Elastic continuum analysis of the liquid crystal polarization grating

We apply elastic continuum theory to model critical parameters influencing the free-energy equilibrium configuration and the dynamic performance of a continuous and in-plane liquid crystal profile acting as a polarization grating. We present analytical expressions for the threshold voltage, critical thickness, and the dynamic switching times under strong anchoring conditions, negligible flow, and arbitrary splay, twist, and bend constants. We also study the influence of weak anchoring, and derive expressions describing a dramatic reduction of the critical thickness and voltage threshold, even for modest grating periods and surface anchoring strengths. Good correlation exists with previously reported experimental data, except in the dynamic response; we therefore show that flow effects (backflow and kickback) likely play an essential role in the fall times, presumably due to the prominent splay-bend deformation of the zero-field configuration.

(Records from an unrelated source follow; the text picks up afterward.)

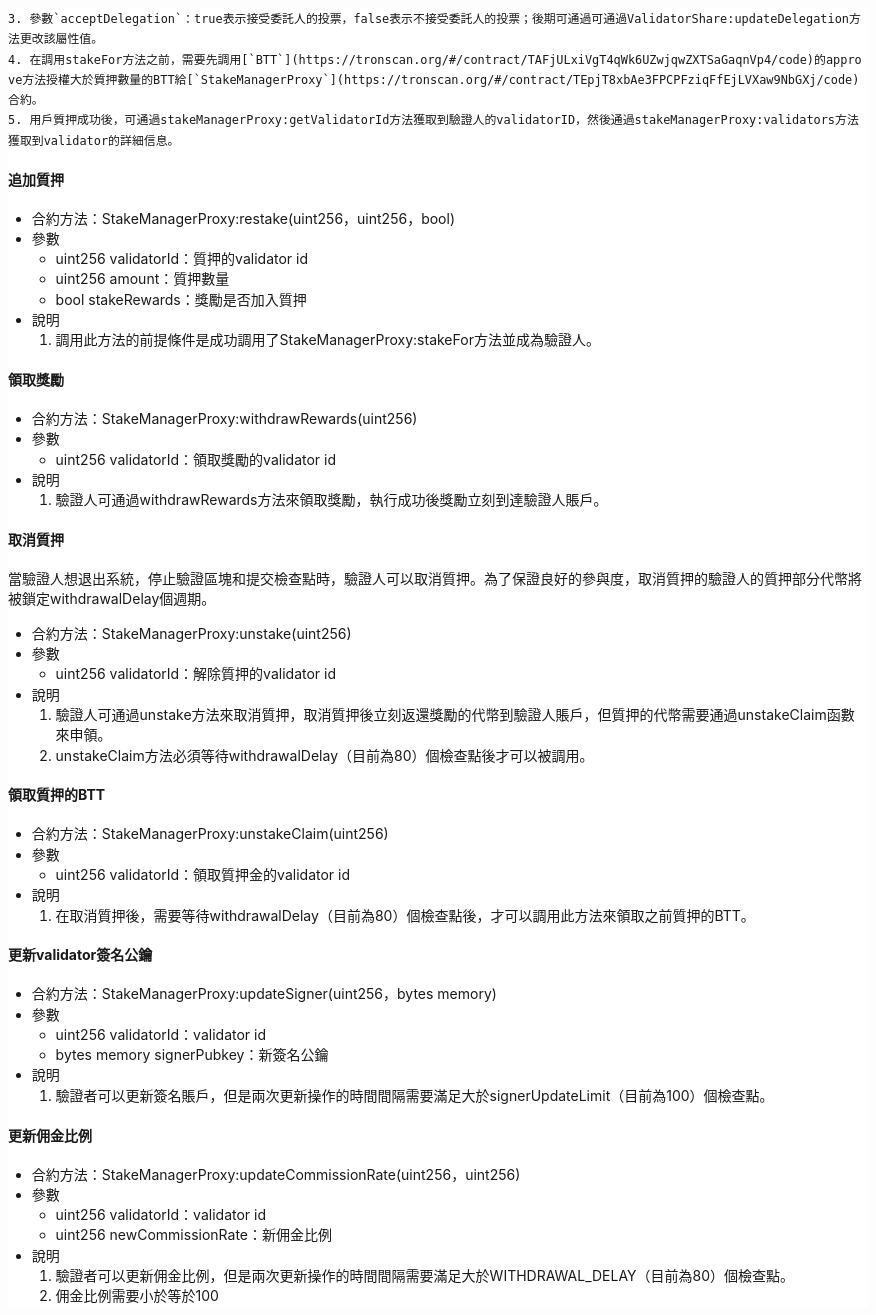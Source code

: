     3. 參數`acceptDelegation`：true表示接受委託人的投票，false表示不接受委託人的投票；後期可通過可通過ValidatorShare:updateDelegation方法更改該屬性值。
    4. 在調用stakeFor方法之前，需要先調用[`BTT`](https://tronscan.org/#/contract/TAFjULxiVgT4qWk6UZwjqwZXTSaGaqnVp4/code)的approve方法授權大於質押數量的BTT給[`StakeManagerProxy`](https://tronscan.org/#/contract/TEpjT8xbAe3FPCPFziqFfEjLVXaw9NbGXj/code)合約。
    5. 用戶質押成功後，可通過stakeManagerProxy:getValidatorId方法獲取到驗證人的validatorID，然後通過stakeManagerProxy:validators方法獲取到validator的詳細信息。

#### 追加質押
* 合約方法：StakeManagerProxy:restake(uint256，uint256，bool)
* 參數
    * uint256 validatorId：質押的validator id 
    * uint256 amount：質押數量
    * bool stakeRewards：獎勵是否加入質押
* 說明
    1. 調用此方法的前提條件是成功調用了StakeManagerProxy:stakeFor方法並成為驗證人。

#### 領取獎勵
* 合約方法：StakeManagerProxy:withdrawRewards(uint256)
* 參數
    * uint256 validatorId：領取獎勵的validator id 
* 說明
    1. 驗證人可通過withdrawRewards方法來領取獎勵，執行成功後獎勵立刻到達驗證人賬戶。


#### 取消質押
當驗證人想退出系統，停止驗證區塊和提交檢查點時，驗證人可以取消質押。為了保證良好的參與度，取消質押的驗證人的質押部分代幣將被鎖定withdrawalDelay個週期。

* 合約方法：StakeManagerProxy:unstake(uint256)
* 參數
    * uint256 validatorId：解除質押的validator id 
* 說明
    1. 驗證人可通過unstake方法來取消質押，取消質押後立刻返還獎勵的代幣到驗證人賬戶，但質押的代幣需要通過unstakeClaim函數來申領。
    2. unstakeClaim方法必須等待withdrawalDelay（目前為80）個檢查點後才可以被調用。

#### 領取質押的BTT
* 合約方法：StakeManagerProxy:unstakeClaim(uint256)
* 參數
    * uint256 validatorId：領取質押金的validator id 
* 說明
    1. 在取消質押後，需要等待withdrawalDelay（目前為80）個檢查點後，才可以調用此方法來領取之前質押的BTT。

#### 更新validator簽名公鑰
* 合約方法：StakeManagerProxy:updateSigner(uint256，bytes memory)
* 參數
    * uint256 validatorId：validator id
    * bytes memory signerPubkey：新簽名公鑰 
* 說明
    1. 驗證者可以更新簽名賬戶，但是兩次更新操作的時間間隔需要滿足大於signerUpdateLimit（目前為100）個檢查點。

#### 更新佣金比例
* 合約方法：StakeManagerProxy:updateCommissionRate(uint256，uint256)
* 參數
    * uint256 validatorId：validator id
    * uint256 newCommissionRate：新佣金比例
* 說明
    1. 驗證者可以更新佣金比例，但是兩次更新操作的時間間隔需要滿足大於WITHDRAWAL_DELAY（目前為80）個檢查點。
    2. 佣金比例需要小於等於100

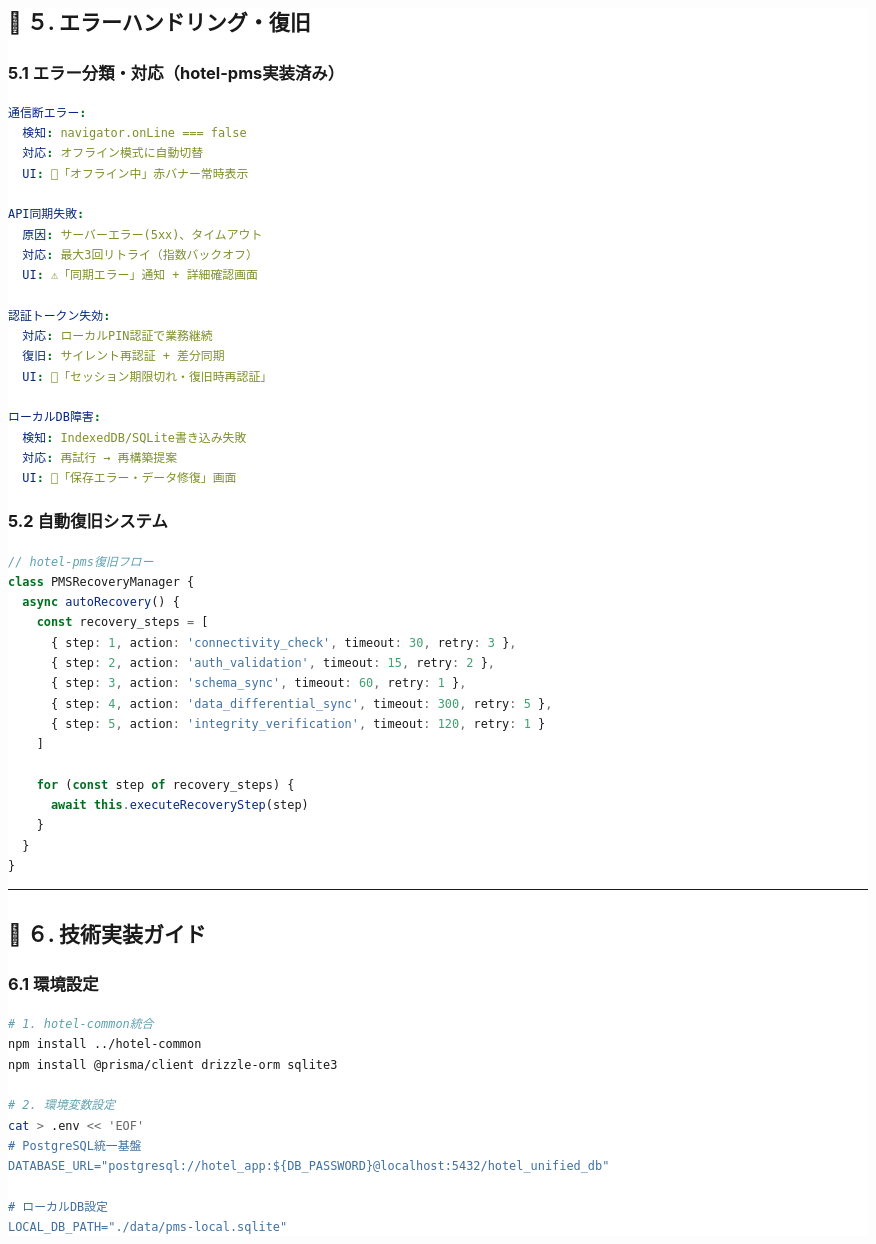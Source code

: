 
## 🚨 **５. エラーハンドリング・復旧**

### **5.1 エラー分類・対応**（hotel-pms実装済み）
```yaml
通信断エラー:
  検知: navigator.onLine === false
  対応: オフライン模式に自動切替
  UI: 🔌「オフライン中」赤バナー常時表示

API同期失敗:
  原因: サーバーエラー(5xx)、タイムアウト
  対応: 最大3回リトライ（指数バックオフ）
  UI: ⚠️「同期エラー」通知 + 詳細確認画面

認証トークン失効:
  対応: ローカルPIN認証で業務継続
  復旧: サイレント再認証 + 差分同期
  UI: 🔑「セッション期限切れ・復旧時再認証」

ローカルDB障害:
  検知: IndexedDB/SQLite書き込み失敗
  対応: 再試行 → 再構築提案
  UI: 💾「保存エラー・データ修復」画面
```

### **5.2 自動復旧システム**
```typescript
// hotel-pms復旧フロー
class PMSRecoveryManager {
  async autoRecovery() {
    const recovery_steps = [
      { step: 1, action: 'connectivity_check', timeout: 30, retry: 3 },
      { step: 2, action: 'auth_validation', timeout: 15, retry: 2 },
      { step: 3, action: 'schema_sync', timeout: 60, retry: 1 },
      { step: 4, action: 'data_differential_sync', timeout: 300, retry: 5 },
      { step: 5, action: 'integrity_verification', timeout: 120, retry: 1 }
    ]
    
    for (const step of recovery_steps) {
      await this.executeRecoveryStep(step)
    }
  }
}
```

---

## 🔧 **６. 技術実装ガイド**

### **6.1 環境設定**
```bash
# 1. hotel-common統合
npm install ../hotel-common
npm install @prisma/client drizzle-orm sqlite3

# 2. 環境変数設定
cat > .env << 'EOF'
# PostgreSQL統一基盤
DATABASE_URL="postgresql://hotel_app:${DB_PASSWORD}@localhost:5432/hotel_unified_db"

# ローカルDB設定
LOCAL_DB_PATH="./data/pms-local.sqlite"
```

We consider the impact of surface pretilt, and validate our entire analysis with numerical simulations. The approximation technique we employ is likely broadly useful for many problems which include nano- or micropatterned surfaces.

Figure 1

(a) LCPG geometry. (b) Distorted LC configuration when $V>V_{th}$. (c) Definition of nematic director $\mathbf{n}$.

Figure 2

(a) Calculated maximum tilt angle ${\theta }_m$ for nematic MLC-6080 (and $\alpha =0.4$), showing the critical thickness $d_C$. (b) Total energy $W_{TOT}$ for both potential solutions. (c) Comparison of $d_C$ for various LC materials (Merck [20, 22]) analytically calculated using Eq. (10) as a function of $\alpha$ and numerically calculated with LC3D (bars). The solution $\alpha =0.4$ gives the best match.

Figure 3

Threshold voltage $V_{th}$ for the material MLC-6080 analytically calculated (curves) using Eq. (13) and numerically calculated (circles) using LC3D.

Figure 4

No-flow rise $\left(t_{on}\right)$ and fall $\left(t_{off}\right)$ times for MLC-6080 analytically calculated (curves) using Eq. (18) and numerically calculated (circles) using LC3D ($d=2\mathrm{\mu }\mathrm{m}$, $\Lambda =11\mathrm{\mu }\mathrm{m}$).

Figure 5

(a) LCPG nematic director with a nonzero pretilt ${\theta }_0=5°$ and $d∕\Lambda =0.5$, predicted by LC3D. (b) Maximum tilt angle ${\theta }_m$ for MLC-6080 analytically calculated using Eq. (19) (curves) and numerically calculated using LC3D (circles).

Figure 6

(a) Weak-anchoring critical thickness $d_C^{\prime }$ and (b) voltage threshold $V_{th}^{\prime }$ dependence on polar anchoring strength $W_p$ predicted by Eqs. (24, 25), for various periods $\Lambda$. The plots are normalized to unprimed quantities $d_C$ and $V_{th}$ (the strong anchoring thresholds). The solid circles in (a) show the point on each curve where $d_C=2\mathrm{\mu }\mathrm{m}$, the thickness used for the calculation in (b).